- Game Gear cover art by Greg Martin
- Developer: Sega
- Publisher: Sega
- Platforms: Master System, Game Gear
- Release: Master SystemJP: March 15, 1987; Game Gear JP: March 1, 1991; NA: 1991; EU: 1991;
- Genre: Block breaker
- Mode: Single-player

= Woody Pop =

1987 video game

Woody Pop (ウッディポップ 新人類のブロックくずし, Woody Pop: Shinjinrui no Block Kuzushi) is a ball and paddle game similar to Breakout and Arkanoid. It was released exclusively in Japan for the Master System in 1987, before an international release on the Game Gear in 1991. The Master System version of the game requires a custom paddle controller which came with the game. Woody Pop was the last game released in Japan with the Mark III branding and on a My Card.

==Gameplay==
Players control a cartoon rendition of a tree spirit in the form of a log named Woody. His mission is to use a ball to break down block barriers set up by an enemy known as The Mad Machine inside the Mansion Toy Factory. The barriers consist of normal blocks and special "mystery" blocks that release hazards such as toy soldiers and wind up robots, both of which will obstruct and deflect the ball in crazy ways back at Woody.
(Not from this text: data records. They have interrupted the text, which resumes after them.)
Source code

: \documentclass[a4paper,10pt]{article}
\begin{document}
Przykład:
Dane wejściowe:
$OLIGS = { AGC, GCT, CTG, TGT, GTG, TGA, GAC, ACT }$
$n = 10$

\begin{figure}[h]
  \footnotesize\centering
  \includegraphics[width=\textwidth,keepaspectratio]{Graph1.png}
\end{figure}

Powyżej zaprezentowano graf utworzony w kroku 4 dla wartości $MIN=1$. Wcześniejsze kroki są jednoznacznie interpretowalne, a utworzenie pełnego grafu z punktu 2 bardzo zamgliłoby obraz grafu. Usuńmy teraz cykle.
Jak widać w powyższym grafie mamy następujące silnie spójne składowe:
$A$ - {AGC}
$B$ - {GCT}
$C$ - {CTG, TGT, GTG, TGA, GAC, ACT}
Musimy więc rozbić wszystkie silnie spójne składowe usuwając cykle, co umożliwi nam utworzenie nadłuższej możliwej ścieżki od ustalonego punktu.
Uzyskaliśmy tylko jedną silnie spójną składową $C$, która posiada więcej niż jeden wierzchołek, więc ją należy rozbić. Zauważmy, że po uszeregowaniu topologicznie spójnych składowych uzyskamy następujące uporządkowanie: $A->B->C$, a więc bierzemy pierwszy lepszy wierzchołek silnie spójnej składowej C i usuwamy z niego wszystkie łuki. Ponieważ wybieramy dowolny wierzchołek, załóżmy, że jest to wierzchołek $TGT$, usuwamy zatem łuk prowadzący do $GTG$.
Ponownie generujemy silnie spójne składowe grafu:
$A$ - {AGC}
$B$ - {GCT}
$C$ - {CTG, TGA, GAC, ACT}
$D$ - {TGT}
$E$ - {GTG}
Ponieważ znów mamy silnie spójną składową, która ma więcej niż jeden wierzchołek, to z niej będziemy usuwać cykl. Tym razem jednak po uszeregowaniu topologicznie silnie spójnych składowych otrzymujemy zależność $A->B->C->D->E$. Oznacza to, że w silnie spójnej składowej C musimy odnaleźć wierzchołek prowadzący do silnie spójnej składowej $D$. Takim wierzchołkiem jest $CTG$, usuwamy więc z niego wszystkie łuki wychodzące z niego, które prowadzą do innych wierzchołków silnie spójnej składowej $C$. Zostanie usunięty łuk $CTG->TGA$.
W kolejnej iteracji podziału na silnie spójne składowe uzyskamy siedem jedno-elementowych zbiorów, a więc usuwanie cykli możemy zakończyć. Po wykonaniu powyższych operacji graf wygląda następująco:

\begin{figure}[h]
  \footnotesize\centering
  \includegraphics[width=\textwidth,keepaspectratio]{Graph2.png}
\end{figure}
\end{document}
There are also special blocks that grant Woody powers such as a Flameball, a skull, a hammer and even magic potions. Other features include a train that on some screens serves as a screen wide moving obstacle to players' progress and bottom screen corners that can deflect the ball back up the screen. There are 50 different levels in all before the final level, in which players attempt to defeat The Mad Machine. One difference between Woody Pop and most Breakout-style games is that players have as many as three different levels between which they can choose to advance after finishing a level, making the game less linear.

Woody Pop on the Sega Mark III and Master System is controlled with a special paddle controller that, like the game, was only sold in Japan.